They sleep side by side on the cement floor, as many as 59 in one room. What they own individually could barely fill a shoebox. Yet they are the richest children I have ever met, and their smiles light up the room. Our American kids with their iPhones in hand, wearing the latest designer jeans, and eager to get their first car when it’s time to drive, are woefully impoverished in comparison.
This is one of the reasons I go to India every year, just completing my 18th ministry trip there since 1993. The founder of the ministry I work with, a man named Yesupadam, is based in the city of Visakhapatnam in Andhra Pradesh. Raised an untouchable, he almost died of malnutrition as a boy, eventually becoming so embittered with the caste system that he signed his name in blood and became a Maoist Communist at age 11.
By the time Yesupadam was in his 20’s, he was a staunch atheist, a violent man, and an alcoholic. But he had an epiphany of Jesus, encountered God’s love, and became a committed Christian. Since then, this former untouchable has established several orphanages, built a children’s school, several pastor’s schools, an old folks homes, a nursing school, a junior college, a training center for the disabled, and one hospital so far. (Plans are currently underway for a larger hospital that will also function as a medical training center. Contributions are warmly welcomed.)
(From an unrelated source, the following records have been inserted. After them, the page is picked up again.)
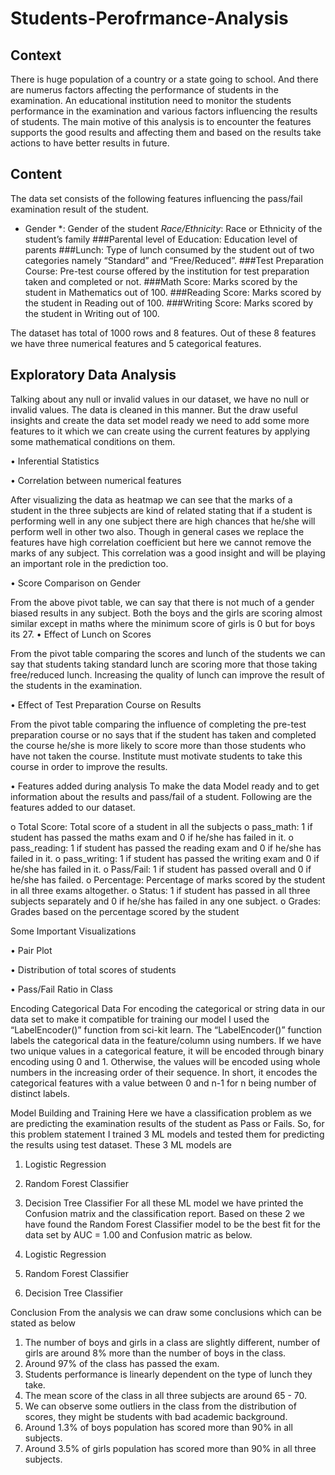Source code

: # Students-Perofrmance-Analysis


## Context

There is huge population of a country or a state going to school. And there are numerus factors affecting the performance of students in the examination. 
An educational institution need to monitor the students performance in the examination and various factors influencing the results of students. The main motive of this analysis is to encounter the features supports the good results and affecting them and based on the results take actions to have better results in future.

## Content

The data set consists of the following features influencing the pass/fail examination result of the student.

* Gender *:  Gender of the student
*Race/Ethnicity*: Race or Ethnicity of the student’s family
###Parental level of Education: Education level of parents
###Lunch: Type of lunch consumed by the student out of two categories namely “Standard” and “Free/Reduced”.
###Test Preparation Course: Pre-test course offered by the institution for test preparation taken and completed or not.
###Math Score:  Marks scored by the student in Mathematics out of 100.
###Reading Score: Marks scored by the student in Reading out of 100.
###Writing Score: Marks scored by the student in Writing out of 100.

The dataset has total of 1000 rows and 8 features. Out of these 8 features we have three numerical features and 5 categorical features. 

## Exploratory Data Analysis
Talking about any null or invalid values in our dataset, we have no null or invalid values. The data is cleaned in this manner.
But the draw useful insights and create the data set model ready we need to add some more features to it which we can create using the current features by applying some mathematical conditions on them.

•	Inferential Statistics

 

•	Correlation between numerical features

 

 

After visualizing the data as heatmap we can see that the marks of a student in the three subjects are kind of related stating that if a student is performing well in any one subject there are high chances that he/she will perform well in other two also. 
Though in general cases we replace the features have high correlation coefficient but here we cannot remove the marks of any subject. This correlation was a good insight and will be playing an important role in the prediction too.

•	Score Comparison on Gender

 

From the above pivot table, we can say that there is not much of a gender biased results in any subject. Both the boys and the girls are scoring almost similar except in maths where the minimum score of girls is 0 but for boys its 27.
•	Effect of Lunch on Scores 

 

From the pivot table comparing the scores and lunch of the students we can say that students taking standard lunch are scoring more that those taking free/reduced lunch. Increasing the quality of lunch can improve the result of the students in the examination.

•	Effect of Test Preparation Course on Results

 

From the pivot table comparing the influence of completing the pre-test preparation course or no says that if the student has taken and completed the course he/she is more likely to score more than those students who have not taken the course. Institute must motivate students to take this course in order to improve the results.

•	Features added during analysis
To make the data Model ready and to get information about the results and pass/fail of a student. Following are the features added to our dataset.

o	Total Score: Total score of a student in all the subjects
o	pass_math: 1 if student has passed the maths exam and 0 if he/she has failed in it.
o	pass_reading: 1 if student has passed the reading exam and 0 if he/she has failed in it.
o	pass_writing: 1 if student has passed the writing exam and 0 if he/she has failed in it.
o	Pass/Fail: 1 if student has passed overall and 0 if he/she has failed.
o	Percentage: Percentage of marks scored by the student in all three exams altogether.
o	Status: 1 if student has passed in all three subjects separately and 0 if he/she has failed in any one subject.
o	Grades: Grades based on the percentage scored by the student










Some Important Visualizations 

•	Pair Plot

 

•	Distribution of total scores of students

 


•	Pass/Fail Ratio in Class

 


Encoding Categorical Data 
For encoding the categorical or string data in our data set to make it compatible for training our model I used the “LabelEncoder()” function from sci-kit learn. 
The “LabelEncoder()” function labels the categorical data in the feature/column using numbers. If we have two unique values in a categorical feature, it will be encoded through binary encoding using 0 and 1. Otherwise, the values will be encoded using whole numbers in the increasing order of their sequence. In short, it encodes the categorical features with a value between 0 and n-1 for n being number of distinct labels.

Model Building and Training
Here we have a classification problem as we are predicting the examination results of the student as Pass or Fails. So, for this problem statement I trained 3 ML models and tested them for predicting the results using test dataset. These 3 ML models are 
1.	Logistic Regression
2.	Random Forest Classifier
3.	Decision Tree Classifier
For all these ML model we have printed the Confusion matrix and the classification report. Based on these 2 we have found the Random Forest Classifier model to be the best fit for the data set by AUC = 1.00 and Confusion matric as below.

1.	Logistic Regression

           

       

2.	Random Forest Classifier

 

 

3.	Decision Tree Classifier

 

 


Conclusion
From the analysis we can draw some conclusions which can be stated as below

1. The number of boys and girls in a class are slightly different, number of girls are around 8% more than the number of boys in the class.
2. Around 97% of the class has passed the exam.
3. Students performance is linearly dependent on the type of lunch they take.
4. The mean score of the class in all three subjects are around 65 - 70. 
5. We can observe some outliers in the class from the distribution of scores, they might be students with bad academic background.
6. Around 1.3% of boys population has scored more than 90% in all subjects.
7. Around 3.5% of girls population has scored more than 90% in all three subjects.

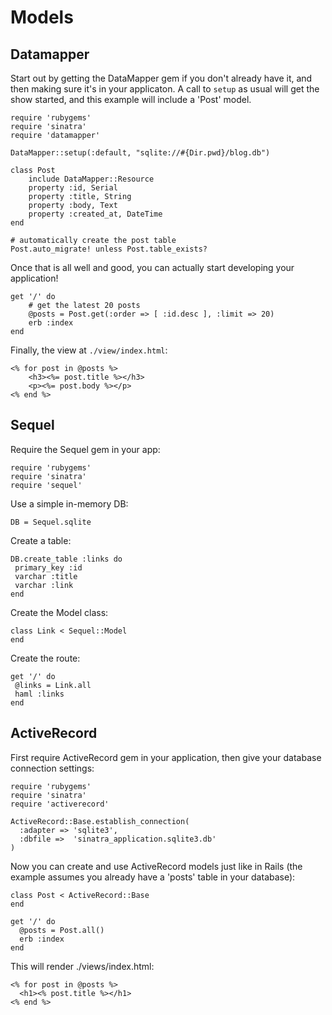 Models
======

Datamapper
----------

Start out by getting the DataMapper gem if you don't already have it, and then
making sure it's in your applicaton. A call to `setup` as usual will get the
show started, and this example will include a 'Post' model.

    require 'rubygems'
    require 'sinatra'
    require 'datamapper'
    
    DataMapper::setup(:default, "sqlite://#{Dir.pwd}/blog.db")
    
    class Post
        include DataMapper::Resource
        property :id, Serial
        property :title, String
        property :body, Text
        property :created_at, DateTime
    end
    
    # automatically create the post table
    Post.auto_migrate! unless Post.table_exists?

Once that is all well and good, you can actually start developing your
application!

    get '/' do
        # get the latest 20 posts
        @posts = Post.get(:order => [ :id.desc ], :limit => 20)
        erb :index
    end

Finally, the view at `./view/index.html`:

    <% for post in @posts %>
        <h3><%= post.title %></h3>
        <p><%= post.body %></p>
    <% end %>


Sequel
------
Require the Sequel gem in your app:

    require 'rubygems'
    require 'sinatra'
    require 'sequel'

Use a simple in-memory DB:

    DB = Sequel.sqlite

Create a table:

    DB.create_table :links do
     primary_key :id
     varchar :title
     varchar :link
    end

Create the Model class:

    class Link < Sequel::Model
    end

Create the route:
   
    get '/' do
     @links = Link.all
     haml :links
    end

ActiveRecord
------------
First require ActiveRecord gem in your application, then give your database
connection settings:

    require 'rubygems'
    require 'sinatra'
    require 'activerecord'

    ActiveRecord::Base.establish_connection(
      :adapter => 'sqlite3',
      :dbfile =>  'sinatra_application.sqlite3.db'
    )

Now you can create and use ActiveRecord models just like in Rails (the example
assumes you already have a 'posts' table in your database):

    class Post < ActiveRecord::Base
    end
    
    get '/' do
      @posts = Post.all()
      erb :index 
    end
    
This will render ./views/index.html:

    <% for post in @posts %>
      <h1><% post.title %></h1>
    <% end %>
Grads from the pastor’s schools have planted 1,000 new churches in previously unreached tribal areas (think mountains and jungles and tigers and monkeys), often at great personal danger. Not a few of them have been beaten. Some have been martyred. (I have met some of the widows, and they remain totally committed in their faith and have forgiven their husband’s murderers.)
On this last trip, a medical doctor accompanied me, doing some medical work for the kids. He is also a videographer, and he offered to do a documentary of our days there, which included spending time with the kids in the children’s home, a total of 59 girls and 81 boys ranging from four to 15. I wish every person in America – especially our young people – would have the opportunity to meet these precious little ones.